Seagate: Terabyte Platter HDDs Now in Volume Production
As part of its quarterly earnings call, Seagate said that it has begun putting 1 Terabyte per platter hard drives into production.
CEO Steve Luczo said that mass production has been delayed and "lagged" behind Seagate's initial plans, but is now on track to be shipped in a volume of "millions" of units by the end of the current quarter. The transition to the mass market will enable the company to take the technology into the mainstream while preserving more profit margin.
While Luczo said that Seagate has not been directly affected by the flooding in Thailand, it conceded that some of its suppliers were affected and that the company will be able to ship between "40 million and 50 million drives" during the December quarter. In the most recent quarter, Seagate shipped a total of 50.8 million hard drives - 6.9 million into the enterprise market, 33.4 million client consumer drives and 10.5 million non-compute hard drives. 67 percent of Seagate drives were distributed via OEMs, 10 percent via retail and 23 percent via distributors.
Seagate's total revenue was slightly up year-over-year to $2.8 billion, but the recorded net profit was down to $140 million.

I think a lot of us enthusiasts have gotten a little tired of having to stick with 1.0 & 1.5 TB HDDs simply due to concerns over failure rates on the 2.0 & 3.0 TB models... So while I think a lot of the headlines will focus on the introduction of 3.5" HDDs of 4.0-5.0 TB capacity, most of us will instead know that this means the 2.0 & 3.0 TB drives will no longer be subjected to the expected issues from being bleeding-edge.

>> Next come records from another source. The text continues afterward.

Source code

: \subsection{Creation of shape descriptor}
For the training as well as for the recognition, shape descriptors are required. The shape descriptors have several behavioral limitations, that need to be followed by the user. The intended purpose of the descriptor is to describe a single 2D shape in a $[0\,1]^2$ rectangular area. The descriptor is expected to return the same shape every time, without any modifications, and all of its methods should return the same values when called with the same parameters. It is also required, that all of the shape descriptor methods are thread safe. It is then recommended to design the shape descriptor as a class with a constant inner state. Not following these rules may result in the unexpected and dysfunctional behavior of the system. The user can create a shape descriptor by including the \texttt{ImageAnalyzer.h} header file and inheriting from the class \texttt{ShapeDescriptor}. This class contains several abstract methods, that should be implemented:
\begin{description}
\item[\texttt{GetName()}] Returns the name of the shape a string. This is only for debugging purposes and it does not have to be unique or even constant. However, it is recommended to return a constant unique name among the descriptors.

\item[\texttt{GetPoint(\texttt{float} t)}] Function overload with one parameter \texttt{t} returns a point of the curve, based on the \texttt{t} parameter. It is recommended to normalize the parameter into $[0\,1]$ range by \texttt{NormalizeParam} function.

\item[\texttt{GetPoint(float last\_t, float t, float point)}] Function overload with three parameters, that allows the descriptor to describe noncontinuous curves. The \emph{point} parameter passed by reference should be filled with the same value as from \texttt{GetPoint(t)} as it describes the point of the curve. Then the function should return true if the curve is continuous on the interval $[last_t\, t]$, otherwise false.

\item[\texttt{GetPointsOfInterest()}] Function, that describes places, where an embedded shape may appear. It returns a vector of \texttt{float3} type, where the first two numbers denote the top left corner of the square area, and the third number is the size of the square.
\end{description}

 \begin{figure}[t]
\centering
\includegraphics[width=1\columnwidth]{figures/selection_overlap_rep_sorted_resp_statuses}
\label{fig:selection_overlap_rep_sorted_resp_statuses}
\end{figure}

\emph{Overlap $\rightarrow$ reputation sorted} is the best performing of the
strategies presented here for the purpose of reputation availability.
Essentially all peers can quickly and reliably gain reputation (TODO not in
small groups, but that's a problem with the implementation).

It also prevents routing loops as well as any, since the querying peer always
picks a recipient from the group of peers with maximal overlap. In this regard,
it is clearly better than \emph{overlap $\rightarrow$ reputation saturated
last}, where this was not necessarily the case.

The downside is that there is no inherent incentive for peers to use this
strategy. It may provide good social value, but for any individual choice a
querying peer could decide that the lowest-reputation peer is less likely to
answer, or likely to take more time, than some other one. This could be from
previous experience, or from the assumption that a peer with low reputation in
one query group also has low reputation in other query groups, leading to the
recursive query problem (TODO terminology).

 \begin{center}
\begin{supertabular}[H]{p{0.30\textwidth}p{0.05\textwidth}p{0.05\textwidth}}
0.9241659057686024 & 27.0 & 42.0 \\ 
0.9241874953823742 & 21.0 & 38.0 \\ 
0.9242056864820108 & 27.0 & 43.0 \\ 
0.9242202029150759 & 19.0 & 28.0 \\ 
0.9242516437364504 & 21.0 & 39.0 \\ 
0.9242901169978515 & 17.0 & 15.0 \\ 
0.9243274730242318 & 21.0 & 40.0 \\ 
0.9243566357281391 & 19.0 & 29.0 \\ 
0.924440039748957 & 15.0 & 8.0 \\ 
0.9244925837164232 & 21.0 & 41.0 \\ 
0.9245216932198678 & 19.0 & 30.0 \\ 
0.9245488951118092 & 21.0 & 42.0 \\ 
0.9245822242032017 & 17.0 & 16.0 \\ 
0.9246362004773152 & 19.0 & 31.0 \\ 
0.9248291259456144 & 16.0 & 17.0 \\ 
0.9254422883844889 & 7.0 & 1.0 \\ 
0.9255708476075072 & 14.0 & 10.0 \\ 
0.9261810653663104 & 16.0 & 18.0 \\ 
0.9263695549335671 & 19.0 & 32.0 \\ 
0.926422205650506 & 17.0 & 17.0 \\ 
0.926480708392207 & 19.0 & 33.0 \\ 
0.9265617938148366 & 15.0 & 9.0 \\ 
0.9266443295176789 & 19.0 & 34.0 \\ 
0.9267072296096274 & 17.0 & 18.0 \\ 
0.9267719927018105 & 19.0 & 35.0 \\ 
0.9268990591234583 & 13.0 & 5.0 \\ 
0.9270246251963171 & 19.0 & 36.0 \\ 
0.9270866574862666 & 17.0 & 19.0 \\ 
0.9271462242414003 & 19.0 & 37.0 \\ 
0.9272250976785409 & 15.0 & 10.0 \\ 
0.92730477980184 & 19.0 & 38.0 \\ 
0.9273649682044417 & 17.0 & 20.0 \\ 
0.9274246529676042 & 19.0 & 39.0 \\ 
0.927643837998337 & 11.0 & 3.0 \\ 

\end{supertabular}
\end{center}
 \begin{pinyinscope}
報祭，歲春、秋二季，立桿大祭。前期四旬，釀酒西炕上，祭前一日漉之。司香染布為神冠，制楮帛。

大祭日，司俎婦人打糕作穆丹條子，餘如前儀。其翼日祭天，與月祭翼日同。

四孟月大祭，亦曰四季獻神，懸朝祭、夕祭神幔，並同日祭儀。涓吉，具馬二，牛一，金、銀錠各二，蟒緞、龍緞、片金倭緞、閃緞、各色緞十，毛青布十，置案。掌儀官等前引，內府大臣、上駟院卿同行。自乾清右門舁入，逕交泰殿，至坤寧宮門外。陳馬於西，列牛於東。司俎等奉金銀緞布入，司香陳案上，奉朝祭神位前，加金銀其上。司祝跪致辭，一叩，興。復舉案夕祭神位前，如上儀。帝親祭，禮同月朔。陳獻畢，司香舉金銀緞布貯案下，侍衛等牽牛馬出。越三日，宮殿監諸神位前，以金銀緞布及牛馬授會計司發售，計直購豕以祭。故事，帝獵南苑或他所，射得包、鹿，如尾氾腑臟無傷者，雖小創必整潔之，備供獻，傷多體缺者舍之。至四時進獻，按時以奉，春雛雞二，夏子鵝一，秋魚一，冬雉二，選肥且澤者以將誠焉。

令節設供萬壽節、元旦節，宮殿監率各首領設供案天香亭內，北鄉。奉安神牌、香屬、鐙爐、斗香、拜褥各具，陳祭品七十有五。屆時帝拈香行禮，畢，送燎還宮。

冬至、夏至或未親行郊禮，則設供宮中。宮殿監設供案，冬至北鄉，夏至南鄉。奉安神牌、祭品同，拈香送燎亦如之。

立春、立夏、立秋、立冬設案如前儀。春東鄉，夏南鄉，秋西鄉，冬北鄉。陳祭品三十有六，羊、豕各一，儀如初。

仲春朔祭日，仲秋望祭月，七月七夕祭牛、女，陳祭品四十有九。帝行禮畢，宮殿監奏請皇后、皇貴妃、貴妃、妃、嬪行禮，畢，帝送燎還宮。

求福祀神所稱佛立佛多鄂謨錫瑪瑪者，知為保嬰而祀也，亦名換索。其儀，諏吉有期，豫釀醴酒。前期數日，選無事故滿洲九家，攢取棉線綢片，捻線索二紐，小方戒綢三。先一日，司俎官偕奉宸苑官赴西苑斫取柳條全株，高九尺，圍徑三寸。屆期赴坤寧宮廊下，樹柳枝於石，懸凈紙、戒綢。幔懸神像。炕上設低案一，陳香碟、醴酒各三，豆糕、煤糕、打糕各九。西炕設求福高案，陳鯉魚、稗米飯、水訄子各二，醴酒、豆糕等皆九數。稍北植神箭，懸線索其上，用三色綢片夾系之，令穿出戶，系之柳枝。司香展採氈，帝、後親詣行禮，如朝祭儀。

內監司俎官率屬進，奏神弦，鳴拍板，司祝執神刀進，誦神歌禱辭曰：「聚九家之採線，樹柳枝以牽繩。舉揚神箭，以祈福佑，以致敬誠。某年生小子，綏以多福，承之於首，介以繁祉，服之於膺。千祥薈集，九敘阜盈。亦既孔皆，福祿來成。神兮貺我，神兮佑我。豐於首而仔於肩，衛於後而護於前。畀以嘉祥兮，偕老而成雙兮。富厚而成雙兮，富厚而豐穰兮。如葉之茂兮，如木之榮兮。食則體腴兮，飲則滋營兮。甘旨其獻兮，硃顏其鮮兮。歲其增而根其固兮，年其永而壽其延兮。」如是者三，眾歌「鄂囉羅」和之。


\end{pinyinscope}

How did Luczo turn into Seagate?
Yeah but with 1TB/platter drives, the platters are still bleeding-edge. Never expect a hard drive to last, just keep a backup so you don't have to worry about reliability. Buy the capacity you want with the speed you want and be done with it. And buy a backup drive
There were a few specific models, especially when 2+TB drive first came out, that were pretty terrible (especially Seagate which I love and was very disappointed with), but it was not a problem across the board, and definitely not a problem with most of the current drives available. the problem is not so much failure rate, as much as it is a question of what do you back up to? I have 2 very old 1TB drives (one is going on 7 years), and they are both full to the brim just waiting to fail and break my heart. So I am building a home server which will have RAID 1 or 10 which should give me the redundancy and speed that I need for the network. I just hope the drives last long enough and don't fail before I can afford the 4 drives I need for the server!
But that is the trick (and real expense) of large drives. It is not like some little 80Gig drive you can throw on a few DVDs. With files that large you have to back up to other large drives, which means buying a 2TB server equals buying 3 drives. 2 For RAID 1, plus a spare external that you occasionally image to, but stays unplugged most of the time as a fail safe. It sucks to loose a 20GB music collection, but it really burns to loose that plus all of the family photos, videos, the movie collection, software, and work projects. Always backup!
Only the HDD division.
Lol
Expect around 160-170MB/s sustained transfer rate at the outer edge of the platters.
Current drives like the Caviar Black 2TB do about 135MB/s on the outer edge.
This is interesting - it puts it nearly into the speeds of the second generation SSD. However, it will still have the problem of decreasing speeds as it is tested and it still as moving parts. Still if it is cheap, it will be a great mass storage option.
I have not read a lot of HDD reviews lately, I am surprised the Caviar black is that fast. My Samsung F3 hits 112 mb/s read and 108 mb/s write on ATTO. The F3 cost me $50 and so I doubt that Caviar Black is worth the increased cost of the WD drives. Interestingly, the F3 maintains its speed in the ATTO test fairly consistently.